(Assignment): Look through the data below and extract, unchanged, the lines from the one that contains "Document findings, including" to the one that contains "2. **Triage and Analysis:**", both included.

(Exercise materials):
* * * *

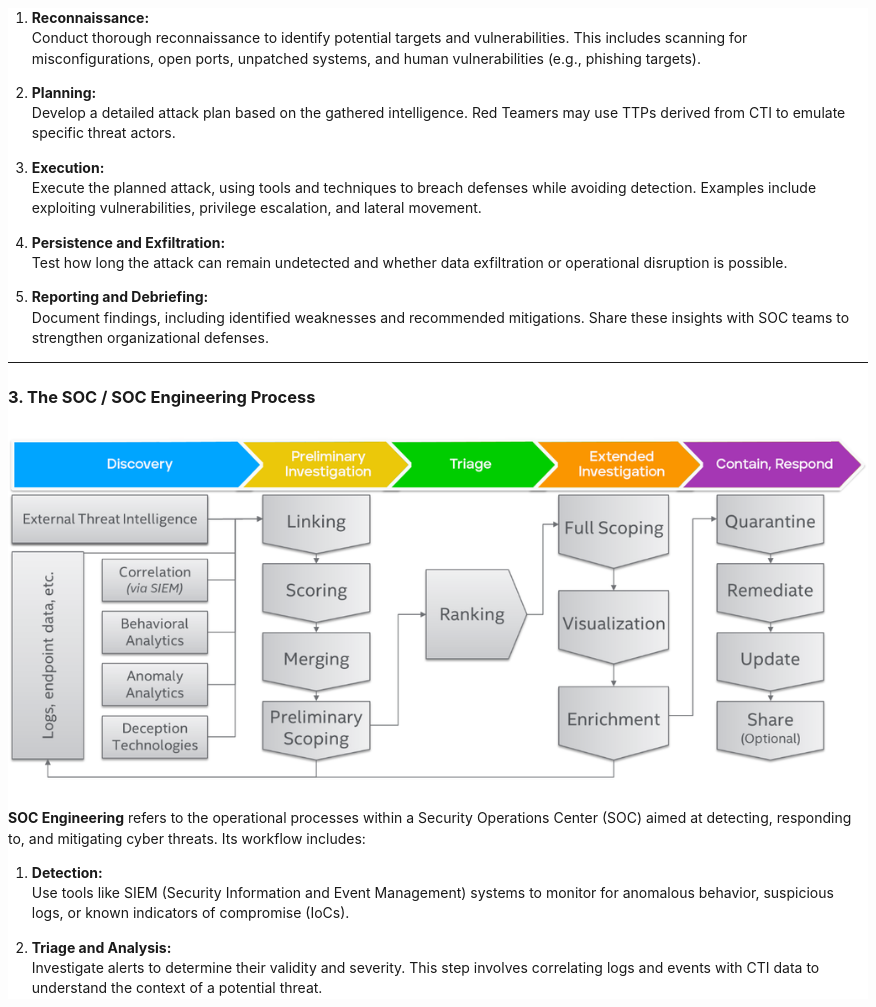 1. **Reconnaissance:**  
    Conduct thorough reconnaissance to identify potential targets and vulnerabilities. This includes scanning for misconfigurations, open ports, unpatched systems, and human vulnerabilities (e.g., phishing targets).
    
2. **Planning:**  
    Develop a detailed attack plan based on the gathered intelligence. Red Teamers may use TTPs derived from CTI to emulate specific threat actors.
    
3. **Execution:**  
    Execute the planned attack, using tools and techniques to breach defenses while avoiding detection. Examples include exploiting vulnerabilities, privilege escalation, and lateral movement.
    
4. **Persistence and Exfiltration:**  
    Test how long the attack can remain undetected and whether data exfiltration or operational disruption is possible.
    
5. **Reporting and Debriefing:**  
    Document findings, including identified weaknesses and recommended mitigations. Share these insights with SOC teams to strengthen organizational defenses.
    

---

### **3. The SOC / SOC Engineering Process**

![soc_process](/assets/img/soc/soc_process.png)

**SOC Engineering** refers to the operational processes within a Security Operations Center (SOC) aimed at detecting, responding to, and mitigating cyber threats. Its workflow includes:

1. **Detection:**  
    Use tools like SIEM (Security Information and Event Management) systems to monitor for anomalous behavior, suspicious logs, or known indicators of compromise (IoCs).
    
2. **Triage and Analysis:**  
    Investigate alerts to determine their validity and severity. This step involves correlating logs and events with CTI data to understand the context of a potential threat.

* * * *

(Result):
    Document findings, including identified weaknesses and recommended mitigations. Share these insights with SOC teams to strengthen organizational defenses.
    

---

### **3. The SOC / SOC Engineering Process**

![soc_process](/assets/img/soc/soc_process.png)

**SOC Engineering** refers to the operational processes within a Security Operations Center (SOC) aimed at detecting, responding to, and mitigating cyber threats. Its workflow includes:

1. **Detection:**  
    Use tools like SIEM (Security Information and Event Management) systems to monitor for anomalous behavior, suspicious logs, or known indicators of compromise (IoCs).
    
2. **Triage and Analysis:**  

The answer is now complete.